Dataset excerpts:
....................
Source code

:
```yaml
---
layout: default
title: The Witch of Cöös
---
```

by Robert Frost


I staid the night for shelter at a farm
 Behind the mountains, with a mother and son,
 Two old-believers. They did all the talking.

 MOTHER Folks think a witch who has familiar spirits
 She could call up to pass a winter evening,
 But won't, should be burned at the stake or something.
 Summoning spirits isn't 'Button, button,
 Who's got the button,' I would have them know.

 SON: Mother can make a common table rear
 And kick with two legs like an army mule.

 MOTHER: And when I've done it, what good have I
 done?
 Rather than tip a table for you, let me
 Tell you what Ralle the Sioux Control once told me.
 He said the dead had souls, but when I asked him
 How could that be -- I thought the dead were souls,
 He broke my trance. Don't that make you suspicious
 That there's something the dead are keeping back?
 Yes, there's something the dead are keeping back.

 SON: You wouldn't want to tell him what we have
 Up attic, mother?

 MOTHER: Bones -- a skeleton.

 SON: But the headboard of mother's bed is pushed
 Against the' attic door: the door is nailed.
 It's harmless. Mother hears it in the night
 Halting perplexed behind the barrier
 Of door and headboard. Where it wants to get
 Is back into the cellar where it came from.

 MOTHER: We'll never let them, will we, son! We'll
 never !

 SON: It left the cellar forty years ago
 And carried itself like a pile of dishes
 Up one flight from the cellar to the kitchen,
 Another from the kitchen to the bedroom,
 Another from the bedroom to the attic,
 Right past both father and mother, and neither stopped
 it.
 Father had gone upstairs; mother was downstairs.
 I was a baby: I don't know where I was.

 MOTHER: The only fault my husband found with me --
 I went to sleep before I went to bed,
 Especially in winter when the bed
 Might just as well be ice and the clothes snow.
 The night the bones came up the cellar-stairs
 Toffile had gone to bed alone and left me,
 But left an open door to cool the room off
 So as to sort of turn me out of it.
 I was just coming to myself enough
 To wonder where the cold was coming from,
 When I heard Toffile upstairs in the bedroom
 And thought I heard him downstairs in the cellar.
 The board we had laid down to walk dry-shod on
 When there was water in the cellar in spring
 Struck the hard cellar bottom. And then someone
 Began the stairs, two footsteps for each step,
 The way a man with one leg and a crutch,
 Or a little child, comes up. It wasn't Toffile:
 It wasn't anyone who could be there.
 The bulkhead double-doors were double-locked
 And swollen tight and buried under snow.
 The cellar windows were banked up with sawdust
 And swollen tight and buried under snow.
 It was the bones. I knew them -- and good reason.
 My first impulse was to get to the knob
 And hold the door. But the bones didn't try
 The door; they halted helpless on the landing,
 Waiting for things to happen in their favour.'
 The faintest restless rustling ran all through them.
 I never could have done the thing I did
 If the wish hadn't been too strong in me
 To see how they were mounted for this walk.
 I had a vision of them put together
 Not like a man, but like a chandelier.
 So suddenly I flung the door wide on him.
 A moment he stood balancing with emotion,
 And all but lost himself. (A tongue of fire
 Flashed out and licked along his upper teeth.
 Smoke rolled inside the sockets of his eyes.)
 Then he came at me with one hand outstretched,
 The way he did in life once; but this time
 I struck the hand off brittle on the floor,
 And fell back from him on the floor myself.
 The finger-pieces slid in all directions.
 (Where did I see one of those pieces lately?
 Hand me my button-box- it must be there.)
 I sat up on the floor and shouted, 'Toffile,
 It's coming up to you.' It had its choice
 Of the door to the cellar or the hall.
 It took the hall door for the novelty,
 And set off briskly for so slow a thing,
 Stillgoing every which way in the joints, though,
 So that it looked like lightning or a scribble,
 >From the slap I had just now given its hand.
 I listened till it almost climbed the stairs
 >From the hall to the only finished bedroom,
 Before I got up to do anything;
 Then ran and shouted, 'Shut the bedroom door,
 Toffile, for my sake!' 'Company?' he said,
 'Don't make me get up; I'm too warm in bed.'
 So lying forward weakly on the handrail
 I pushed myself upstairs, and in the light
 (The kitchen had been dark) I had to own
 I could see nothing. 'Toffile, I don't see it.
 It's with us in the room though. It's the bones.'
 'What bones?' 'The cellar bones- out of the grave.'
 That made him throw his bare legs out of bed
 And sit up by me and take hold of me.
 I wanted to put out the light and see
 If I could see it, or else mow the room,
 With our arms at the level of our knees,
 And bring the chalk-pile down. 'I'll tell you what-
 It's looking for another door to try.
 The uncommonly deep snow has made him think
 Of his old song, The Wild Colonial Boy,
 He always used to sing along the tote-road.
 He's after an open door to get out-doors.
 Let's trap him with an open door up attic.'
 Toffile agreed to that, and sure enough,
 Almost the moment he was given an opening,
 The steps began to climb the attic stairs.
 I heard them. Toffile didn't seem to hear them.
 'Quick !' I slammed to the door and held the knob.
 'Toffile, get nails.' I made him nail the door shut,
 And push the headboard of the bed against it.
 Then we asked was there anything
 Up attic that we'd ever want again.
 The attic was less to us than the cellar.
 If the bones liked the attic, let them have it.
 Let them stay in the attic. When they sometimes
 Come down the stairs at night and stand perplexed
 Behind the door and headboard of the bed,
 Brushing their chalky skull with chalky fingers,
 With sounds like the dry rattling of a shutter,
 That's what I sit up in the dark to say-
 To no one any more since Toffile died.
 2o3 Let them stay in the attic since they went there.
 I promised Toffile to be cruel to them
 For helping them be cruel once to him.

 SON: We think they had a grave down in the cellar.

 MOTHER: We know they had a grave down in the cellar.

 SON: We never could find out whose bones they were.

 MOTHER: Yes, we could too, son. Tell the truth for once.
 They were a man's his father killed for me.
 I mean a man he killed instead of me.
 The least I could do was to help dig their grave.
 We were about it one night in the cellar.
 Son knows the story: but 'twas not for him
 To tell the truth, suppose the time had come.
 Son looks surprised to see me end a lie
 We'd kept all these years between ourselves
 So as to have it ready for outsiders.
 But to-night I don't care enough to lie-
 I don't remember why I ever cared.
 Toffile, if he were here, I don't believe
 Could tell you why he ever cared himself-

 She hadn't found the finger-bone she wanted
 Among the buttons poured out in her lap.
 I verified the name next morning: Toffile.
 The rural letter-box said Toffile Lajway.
....................
What the exercise asks - Output every entry exactly.

Response -
Source code

:
```yaml
---
layout: default
title: The Witch of Cöös
---
```

by Robert Frost


I staid the night for shelter at a farm
 Behind the mountains, with a mother and son,
 Two old-believers. They did all the talking.

 MOTHER Folks think a witch who has familiar spirits
 She could call up to pass a winter evening,
 But won't, should be burned at the stake or something.
 Summoning spirits isn't 'Button, button,
 Who's got the button,' I would have them know.

 SON: Mother can make a common table rear
 And kick with two legs like an army mule.

 MOTHER: And when I've done it, what good have I
 done?
 Rather than tip a table for you, let me
 Tell you what Ralle the Sioux Control once told me.
 He said the dead had souls, but when I asked him
 How could that be -- I thought the dead were souls,
 He broke my trance. Don't that make you suspicious
 That there's something the dead are keeping back?
 Yes, there's something the dead are keeping back.

 SON: You wouldn't want to tell him what we have
 Up attic, mother?

 MOTHER: Bones -- a skeleton.

 SON: But the headboard of mother's bed is pushed
 Against the' attic door: the door is nailed.
 It's harmless. Mother hears it in the night
 Halting perplexed behind the barrier
 Of door and headboard. Where it wants to get
 Is back into the cellar where it came from.

 MOTHER: We'll never let them, will we, son! We'll
 never !

 SON: It left the cellar forty years ago
 And carried itself like a pile of dishes
 Up one flight from the cellar to the kitchen,
 Another from the kitchen to the bedroom,
 Another from the bedroom to the attic,
 Right past both father and mother, and neither stopped
 it.
 Father had gone upstairs; mother was downstairs.
 I was a baby: I don't know where I was.

 MOTHER: The only fault my husband found with me --
 I went to sleep before I went to bed,
 Especially in winter when the bed
 Might just as well be ice and the clothes snow.
 The night the bones came up the cellar-stairs
 Toffile had gone to bed alone and left me,
 But left an open door to cool the room off
 So as to sort of turn me out of it.
 I was just coming to myself enough
 To wonder where the cold was coming from,
 When I heard Toffile upstairs in the bedroom
 And thought I heard him downstairs in the cellar.
 The board we had laid down to walk dry-shod on
 When there was water in the cellar in spring
 Struck the hard cellar bottom. And then someone
 Began the stairs, two footsteps for each step,
 The way a man with one leg and a crutch,
 Or a little child, comes up. It wasn't Toffile:
 It wasn't anyone who could be there.
 The bulkhead double-doors were double-locked
 And swollen tight and buried under snow.
 The cellar windows were banked up with sawdust
 And swollen tight and buried under snow.
 It was the bones. I knew them -- and good reason.
 My first impulse was to get to the knob
 And hold the door. But the bones didn't try
 The door; they halted helpless on the landing,
 Waiting for things to happen in their favour.'
 The faintest restless rustling ran all through them.
 I never could have done the thing I did
 If the wish hadn't been too strong in me
 To see how they were mounted for this walk.
 I had a vision of them put together
 Not like a man, but like a chandelier.
 So suddenly I flung the door wide on him.
 A moment he stood balancing with emotion,
 And all but lost himself. (A tongue of fire
 Flashed out and licked along his upper teeth.
 Smoke rolled inside the sockets of his eyes.)
 Then he came at me with one hand outstretched,
 The way he did in life once; but this time
 I struck the hand off brittle on the floor,
 And fell back from him on the floor myself.
 The finger-pieces slid in all directions.
 (Where did I see one of those pieces lately?
 Hand me my button-box- it must be there.)
 I sat up on the floor and shouted, 'Toffile,
 It's coming up to you.' It had its choice
 Of the door to the cellar or the hall.
 It took the hall door for the novelty,
 And set off briskly for so slow a thing,
 Stillgoing every which way in the joints, though,
 So that it looked like lightning or a scribble,
 >From the slap I had just now given its hand.
 I listened till it almost climbed the stairs
 >From the hall to the only finished bedroom,
 Before I got up to do anything;
 Then ran and shouted, 'Shut the bedroom door,
 Toffile, for my sake!' 'Company?' he said,
 'Don't make me get up; I'm too warm in bed.'
 So lying forward weakly on the handrail
 I pushed myself upstairs, and in the light
 (The kitchen had been dark) I had to own
 I could see nothing. 'Toffile, I don't see it.
 It's with us in the room though. It's the bones.'
 'What bones?' 'The cellar bones- out of the grave.'
 That made him throw his bare legs out of bed
 And sit up by me and take hold of me.
 I wanted to put out the light and see
 If I could see it, or else mow the room,
 With our arms at the level of our knees,
 And bring the chalk-pile down. 'I'll tell you what-
 It's looking for another door to try.
 The uncommonly deep snow has made him think
 Of his old song, The Wild Colonial Boy,
 He always used to sing along the tote-road.
 He's after an open door to get out-doors.
 Let's trap him with an open door up attic.'
 Toffile agreed to that, and sure enough,
 Almost the moment he was given an opening,
 The steps began to climb the attic stairs.
 I heard them. Toffile didn't seem to hear them.
 'Quick !' I slammed to the door and held the knob.
 'Toffile, get nails.' I made him nail the door shut,
 And push the headboard of the bed against it.
 Then we asked was there anything
 Up attic that we'd ever want again.
 The attic was less to us than the cellar.
 If the bones liked the attic, let them have it.
 Let them stay in the attic. When they sometimes
 Come down the stairs at night and stand perplexed
 Behind the door and headboard of the bed,
 Brushing their chalky skull with chalky fingers,
 With sounds like the dry rattling of a shutter,
 That's what I sit up in the dark to say-
 To no one any more since Toffile died.
 2o3 Let them stay in the attic since they went there.
 I promised Toffile to be cruel to them
 For helping them be cruel once to him.

 SON: We think they had a grave down in the cellar.

 MOTHER: We know they had a grave down in the cellar.

 SON: We never could find out whose bones they were.

 MOTHER: Yes, we could too, son. Tell the truth for once.
 They were a man's his father killed for me.
 I mean a man he killed instead of me.
 The least I could do was to help dig their grave.
 We were about it one night in the cellar.
 Son knows the story: but 'twas not for him
 To tell the truth, suppose the time had come.
 Son looks surprised to see me end a lie
 We'd kept all these years between ourselves
 So as to have it ready for outsiders.
 But to-night I don't care enough to lie-
 I don't remember why I ever cared.
 Toffile, if he were here, I don't believe
 Could tell you why he ever cared himself-

 She hadn't found the finger-bone she wanted
 Among the buttons poured out in her lap.
 I verified the name next morning: Toffile.
 The rural letter-box said Toffile Lajway.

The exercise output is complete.